━━━━━ SOURCE INFORMATION ━━━━━
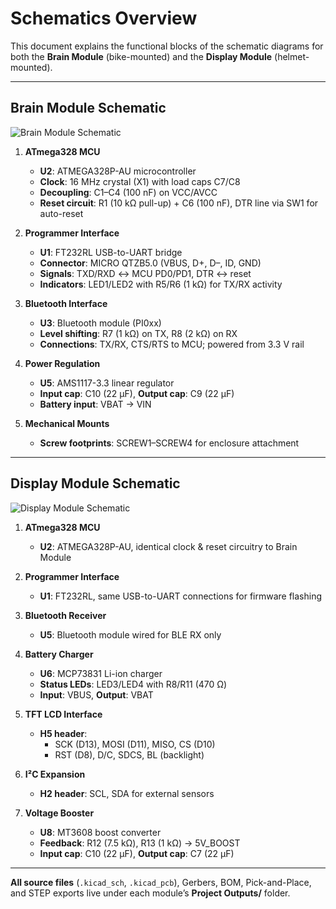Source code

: # Schematics Overview

This document explains the functional blocks of the schematic diagrams for both the **Brain Module** (bike-mounted) and the **Display Module** (helmet-mounted).

---

## Brain Module Schematic

![Brain Module Schematic](image/brain.PNG)

1. **ATmega328 MCU**  
   - **U2**: ATMEGA328P-AU microcontroller  
   - **Clock**: 16 MHz crystal (X1) with load caps C7/C8  
   - **Decoupling**: C1–C4 (100 nF) on VCC/AVCC  
   - **Reset circuit**: R1 (10 kΩ pull-up) + C6 (100 nF), DTR line via SW1 for auto-reset  

2. **Programmer Interface**  
   - **U1**: FT232RL USB-to-UART bridge  
   - **Connector**: MICRO QTZB5.0 (VBUS, D+, D–, ID, GND)  
   - **Signals**: TXD/RXD ↔ MCU PD0/PD1, DTR ↔ reset  
   - **Indicators**: LED1/LED2 with R5/R6 (1 kΩ) for TX/RX activity  

3. **Bluetooth Interface**  
   - **U3**: Bluetooth module (PI0xx)  
   - **Level shifting**: R7 (1 kΩ) on TX, R8 (2 kΩ) on RX  
   - **Connections**: TX/RX, CTS/RTS to MCU; powered from 3.3 V rail  

4. **Power Regulation**  
   - **U5**: AMS1117-3.3 linear regulator  
   - **Input cap**: C10 (22 µF), **Output cap**: C9 (22 µF)  
   - **Battery input**: VBAT → VIN  

5. **Mechanical Mounts**  
   - **Screw footprints**: SCREW1–SCREW4 for enclosure attachment  

---

## Display Module Schematic

![Display Module Schematic](image/display.PNG)

1. **ATmega328 MCU**  
   - **U2**: ATMEGA328P-AU, identical clock & reset circuitry to Brain Module  

2. **Programmer Interface**  
   - **U1**: FT232RL, same USB-to-UART connections for firmware flashing  

3. **Bluetooth Receiver**  
   - **U5**: Bluetooth module wired for BLE RX only  

4. **Battery Charger**  
   - **U6**: MCP73831 Li-ion charger  
   - **Status LEDs**: LED3/LED4 with R8/R11 (470 Ω)  
   - **Input**: VBUS, **Output**: VBAT  

5. **TFT LCD Interface**  
   - **H5 header**:  
     - SCK (D13), MOSI (D11), MISO, CS (D10)  
     - RST (D8), D/C, SDCS, BL (backlight)  

6. **I²C Expansion**  
   - **H2 header**: SCL, SDA for external sensors  

7. **Voltage Booster**  
   - **U8**: MT3608 boost converter  
   - **Feedback**: R12 (7.5 kΩ), R13 (1 kΩ) → 5V_BOOST  
   - **Input cap**: C10 (22 µF), **Output cap**: C7 (22 µF)  

---

**All source files** (`.kicad_sch`, `.kicad_pcb`), Gerbers, BOM, Pick-and-Place, and STEP exports live under each module’s **Project Outputs/** folder.  
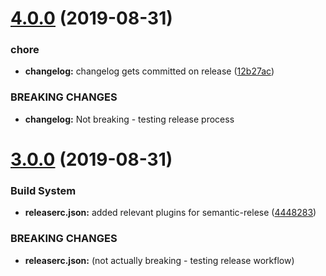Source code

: # [4.0.0](https://github.com/tristanHessell/spotify-comment/compare/v3.0.0...v4.0.0) (2019-08-31)


### chore

* **changelog:** changelog gets committed on release ([12b27ac](https://github.com/tristanHessell/spotify-comment/commit/12b27ac))


### BREAKING CHANGES

* **changelog:** Not breaking - testing release process

# [3.0.0](https://github.com/tristanHessell/spotify-comment/compare/v2.0.0...v3.0.0) (2019-08-31)


### Build System

* **releaserc.json:** added relevant plugins for semantic-relese ([4448283](https://github.com/tristanHessell/spotify-comment/commit/4448283))


### BREAKING CHANGES

* **releaserc.json:** (not actually breaking - testing release workflow)
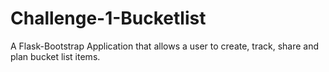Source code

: # Challenge-1-Bucketlist
A Flask-Bootstrap Application that allows a user to create, track, share and plan bucket list items. 
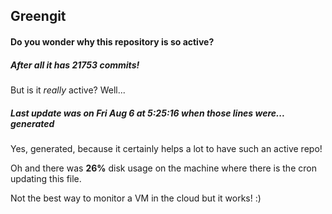 ## Greengit

#### Do you wonder why this repository is so active?

##### After all it has 21753 commits!

But is it *really* active? Well...

##### Last update was on Fri Aug 6 at 5:25:16 when those lines were... generated

Yes, generated, because it certainly helps a lot to have such an active repo!

Oh and there was **26%** disk usage on the machine
where there is the cron updating this file.

Not the best way to monitor a VM in the cloud but it works! :)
━━━━━
- _PROBLEM_
Output the lines above exactly, but only those between the line holding "3. **Bluetooth Interface**" and the line holding "4. **Battery Charger**", inclusive.

- _THE ANSWER_
3. **Bluetooth Interface**  
   - **U3**: Bluetooth module (PI0xx)  
   - **Level shifting**: R7 (1 kΩ) on TX, R8 (2 kΩ) on RX  
   - **Connections**: TX/RX, CTS/RTS to MCU; powered from 3.3 V rail  

4. **Power Regulation**  
   - **U5**: AMS1117-3.3 linear regulator  
   - **Input cap**: C10 (22 µF), **Output cap**: C9 (22 µF)  
   - **Battery input**: VBAT → VIN  

5. **Mechanical Mounts**  
   - **Screw footprints**: SCREW1–SCREW4 for enclosure attachment  

---

## Display Module Schematic

![Display Module Schematic](image/display.PNG)

1. **ATmega328 MCU**  
   - **U2**: ATMEGA328P-AU, identical clock & reset circuitry to Brain Module  

2. **Programmer Interface**  
   - **U1**: FT232RL, same USB-to-UART connections for firmware flashing  

3. **Bluetooth Receiver**  
   - **U5**: Bluetooth module wired for BLE RX only  

4. **Battery Charger**  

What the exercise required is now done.